Here the job is to repeat the listing exactly, but not the pictures in it.

▸ Dataset excerpts
□ □ □ □ □

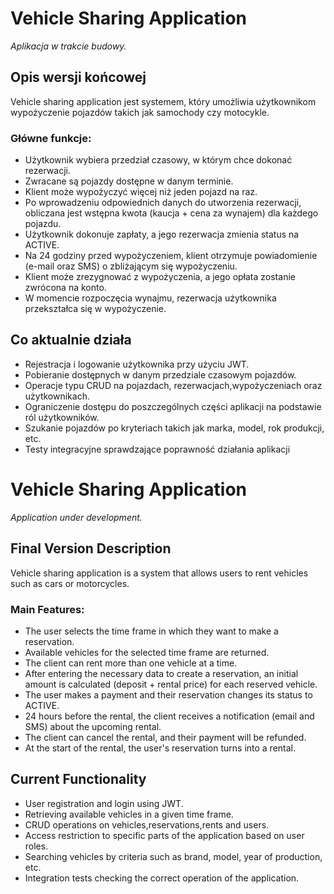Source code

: # Vehicle Sharing Application

_Aplikacja w trakcie budowy._

## Opis wersji końcowej

Vehicle sharing application jest systemem, który umożliwia użytkownikom wypożyczenie pojazdów takich jak samochody czy motocykle.

### Główne funkcje:
- Użytkownik wybiera przedział czasowy, w którym chce dokonać rezerwacji.
- Zwracane są pojazdy dostępne w danym terminie.
- Klient może wypożyczyć więcej niż jeden pojazd na raz.
- Po wprowadzeniu odpowiednich danych do utworzenia rezerwacji, obliczana jest wstępna kwota (kaucja + cena za wynajem) dla każdego pojazdu.
- Użytkownik dokonuje zapłaty, a jego rezerwacja zmienia status na ACTIVE.
- Na 24 godziny przed wypożyczeniem, klient otrzymuje powiadomienie (e-mail oraz SMS) o zbliżającym się wypożyczeniu.
- Klient może zrezygnować z wypożyczenia, a jego opłata zostanie zwrócona na konto.
- W momencie rozpoczęcia wynajmu, rezerwacja użytkownika przekształca się w wypożyczenie.

## Co aktualnie działa

- Rejestracja i logowanie użytkownika przy użyciu JWT.
- Pobieranie dostępnych w danym przedziale czasowym pojazdów.
- Operacje typu CRUD na pojazdach, rezerwacjach,wypożyczeniach oraz użytkownikach.
- Ograniczenie dostępu do poszczególnych części aplikacji na podstawie ról użytkowników.
- Szukanie pojazdów po kryteriach takich jak marka, model, rok produkcji, etc.
- Testy integracyjne sprawdzające poprawność działania aplikacji

# Vehicle Sharing Application

_Application under development._

## Final Version Description

Vehicle sharing application is a system that allows users to rent vehicles such as cars or motorcycles.

### Main Features:
- The user selects the time frame in which they want to make a reservation.
- Available vehicles for the selected time frame are returned.
- The client can rent more than one vehicle at a time.
- After entering the necessary data to create a reservation, an initial amount is calculated (deposit + rental price) for each reserved vehicle.
- The user makes a payment and their reservation changes its status to ACTIVE.
- 24 hours before the rental, the client receives a notification (email and SMS) about the upcoming rental.
- The client can cancel the rental, and their payment will be refunded.
- At the start of the rental, the user's reservation turns into a rental.

## Current Functionality

- User registration and login using JWT.
- Retrieving available vehicles in a given time frame.
- CRUD operations on vehicles,reservations,rents and users.
- Access restriction to specific parts of the application based on user roles.
- Searching vehicles by criteria such as brand, model, year of production, etc.
- Integration tests checking the correct operation of the application.

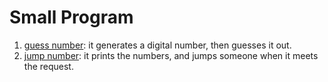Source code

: # Small Program

1. [guess number](https://github.com/hanshihai/jeetcode/blob/master/doc/smallp/GuessIt.java): it generates a digital number, then guesses it out.
2. [jump number](https://github.com/hanshihai/jeetcode/blob/master/doc/smallp/JumpIt.java): it prints the numbers, and jumps someone when it meets the request.
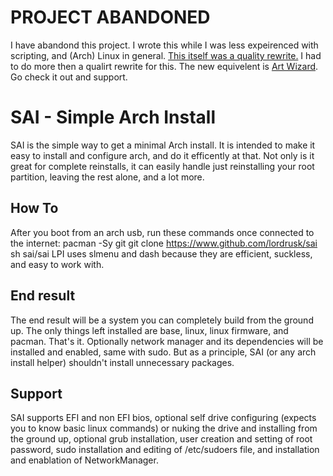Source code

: PROJECT ABANDONED
=================
I have abandond this project. I wrote this while I was less expeirenced with scripting, and (Arch) Linux in general. [This itself was a quality rewrite.](https://github.com/LordRusk/old_SAI) I had to do more then a qualirt rewrite for this. The new equivelent is [Art Wizard](https://github.com/lordrusk/art-wizard). Go check it out and support.


SAI - Simple Arch Install
==============================
SAI is the simple way to get a minimal Arch install. It is intended to make it easy to install and configure arch, and do it efficently at that.
Not only is it great for complete reinstalls, it can easily handle just reinstalling your root partition, leaving the rest alone, and a lot more.


How To
------
After you boot from an arch usb, run these commands once connected to the internet:
  pacman -Sy git
  git clone https://www.github.com/lordrusk/sai
  sh sai/sai
LPI uses slmenu and dash because they are efficient, suckless, and easy to work with.


End result
----------
The end result will be a system you can completely build from the ground up. The only things left installed are base, linux, linux firmware, and pacman. That's it. Optionally network manager and its dependencies will be installed and enabled, same with sudo. But as a principle, SAI (or any arch install helper) shouldn't install unnecessary packages.

Support
-------
SAI supports EFI and non EFI bios, optional self drive configuring (expects you to know basic linux commands) or nuking the drive and installing from the ground up, optional grub installation, user creation and setting of root password, sudo installation and editing of /etc/sudoers file, and installation and enablation of NetworkManager.
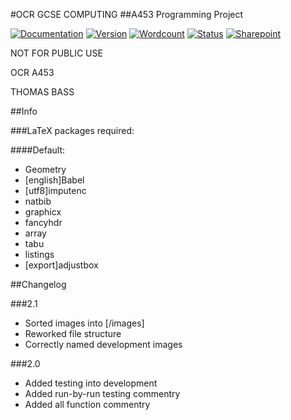 #OCR GCSE COMPUTING
##A453 Programming Project

[![Documentation](https://img.shields.io/badge/documentation-working-draft-3-red.svg)]()
[![Version](https://img.shields.io/badge/version-2.1-brightgreen.svg)](https://github.com/electric-blue-green/GSCE-Coursework-Python-GTIN/releases)
[![Wordcount](https://img.shields.io/badge/wordcount-1730-brightgreen.svg)](http://app.uio.no/ifi/texcount/online.php)
[![Status](https://img.shields.io/badge/status-pre--release-red.svg)]()
[![Sharepoint](https://img.shields.io/badge/sharepoint-ComputingCoursework-8158f9.svg?style=social)](https://tasks.office.com/rgshw.onmicrosoft.com/en-GB/Home/PlanViews/3Kba8GTx70Cn-PL5xPL38ZYAAMD1)






NOT FOR PUBLIC USE

OCR A453

THOMAS BASS

##Info

###LaTeX packages required:

####Default:

* Geometry
* [english]Babel
* [utf8]imputenc
* natbib
* graphicx
* fancyhdr
* array
* tabu
* listings
* [export]adjustbox


##Changelog

###2.1

* Sorted images into [/images]
* Reworked file structure
* Correctly named development images

###2.0

* Added testing into development
* Added run-by-run testing commentry
* Added all function commentry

□ □ □ □ □

▸ Solution to the exercise
Source code

: # Vehicle Sharing Application

_Aplikacja w trakcie budowy._

## Opis wersji końcowej

Vehicle sharing application jest systemem, który umożliwia użytkownikom wypożyczenie pojazdów takich jak samochody czy motocykle.

### Główne funkcje:
- Użytkownik wybiera przedział czasowy, w którym chce dokonać rezerwacji.
- Zwracane są pojazdy dostępne w danym terminie.
- Klient może wypożyczyć więcej niż jeden pojazd na raz.
- Po wprowadzeniu odpowiednich danych do utworzenia rezerwacji, obliczana jest wstępna kwota (kaucja + cena za wynajem) dla każdego pojazdu.
- Użytkownik dokonuje zapłaty, a jego rezerwacja zmienia status na ACTIVE.
- Na 24 godziny przed wypożyczeniem, klient otrzymuje powiadomienie (e-mail oraz SMS) o zbliżającym się wypożyczeniu.
- Klient może zrezygnować z wypożyczenia, a jego opłata zostanie zwrócona na konto.
- W momencie rozpoczęcia wynajmu, rezerwacja użytkownika przekształca się w wypożyczenie.

## Co aktualnie działa

- Rejestracja i logowanie użytkownika przy użyciu JWT.
- Pobieranie dostępnych w danym przedziale czasowym pojazdów.
- Operacje typu CRUD na pojazdach, rezerwacjach,wypożyczeniach oraz użytkownikach.
- Ograniczenie dostępu do poszczególnych części aplikacji na podstawie ról użytkowników.
- Szukanie pojazdów po kryteriach takich jak marka, model, rok produkcji, etc.
- Testy integracyjne sprawdzające poprawność działania aplikacji

# Vehicle Sharing Application

_Application under development._

## Final Version Description

Vehicle sharing application is a system that allows users to rent vehicles such as cars or motorcycles.

### Main Features:
- The user selects the time frame in which they want to make a reservation.
- Available vehicles for the selected time frame are returned.
- The client can rent more than one vehicle at a time.
- After entering the necessary data to create a reservation, an initial amount is calculated (deposit + rental price) for each reserved vehicle.
- The user makes a payment and their reservation changes its status to ACTIVE.
- 24 hours before the rental, the client receives a notification (email and SMS) about the upcoming rental.
- The client can cancel the rental, and their payment will be refunded.
- At the start of the rental, the user's reservation turns into a rental.

## Current Functionality

- User registration and login using JWT.
- Retrieving available vehicles in a given time frame.
- CRUD operations on vehicles,reservations,rents and users.
- Access restriction to specific parts of the application based on user roles.
- Searching vehicles by criteria such as brand, model, year of production, etc.
- Integration tests checking the correct operation of the application.

Source code

: # Small Program

1. [guess number](https://github.com/hanshihai/jeetcode/blob/master/doc/smallp/GuessIt.java): it generates a digital number, then guesses it out.
2. [jump number](https://github.com/hanshihai/jeetcode/blob/master/doc/smallp/JumpIt.java): it prints the numbers, and jumps someone when it meets the request.
Source code

: PROJECT ABANDONED
=================
I have abandond this project. I wrote this while I was less expeirenced with scripting, and (Arch) Linux in general. [This itself was a quality rewrite.](https://github.com/LordRusk/old_SAI) I had to do more then a qualirt rewrite for this. The new equivelent is [Art Wizard](https://github.com/lordrusk/art-wizard). Go check it out and support.


SAI - Simple Arch Install
==============================
SAI is the simple way to get a minimal Arch install. It is intended to make it easy to install and configure arch, and do it efficently at that.
Not only is it great for complete reinstalls, it can easily handle just reinstalling your root partition, leaving the rest alone, and a lot more.


How To
------
After you boot from an arch usb, run these commands once connected to the internet:
  pacman -Sy git
  git clone https://www.github.com/lordrusk/sai
  sh sai/sai
LPI uses slmenu and dash because they are efficient, suckless, and easy to work with.


End result
----------
The end result will be a system you can completely build from the ground up. The only things left installed are base, linux, linux firmware, and pacman. That's it. Optionally network manager and its dependencies will be installed and enabled, same with sudo. But as a principle, SAI (or any arch install helper) shouldn't install unnecessary packages.

Support
-------
SAI supports EFI and non EFI bios, optional self drive configuring (expects you to know basic linux commands) or nuking the drive and installing from the ground up, optional grub installation, user creation and setting of root password, sudo installation and editing of /etc/sudoers file, and installation and enablation of NetworkManager.
 #OCR GCSE COMPUTING
##A453 Programming Project

[![Documentation](https://img.shields.io/badge/documentation-working-draft-3-red.svg)]()
[![Version](https://img.shields.io/badge/version-2.1-brightgreen.svg)](https://github.com/electric-blue-green/GSCE-Coursework-Python-GTIN/releases)
[![Wordcount](https://img.shields.io/badge/wordcount-1730-brightgreen.svg)](http://app.uio.no/ifi/texcount/online.php)
[![Status](https://img.shields.io/badge/status-pre--release-red.svg)]()
[![Sharepoint](https://img.shields.io/badge/sharepoint-ComputingCoursework-8158f9.svg?style=social)](https://tasks.office.com/rgshw.onmicrosoft.com/en-GB/Home/PlanViews/3Kba8GTx70Cn-PL5xPL38ZYAAMD1)






NOT FOR PUBLIC USE

OCR A453

THOMAS BASS

##Info

###LaTeX packages required:

####Default:

* Geometry
* [english]Babel
* [utf8]imputenc
* natbib
* graphicx
* fancyhdr
* array
* tabu
* listings
* [export]adjustbox


##Changelog

###2.1

* Sorted images into [/images]
* Reworked file structure
* Correctly named development images

###2.0

* Added testing into development
* Added run-by-run testing commentry
* Added all function commentry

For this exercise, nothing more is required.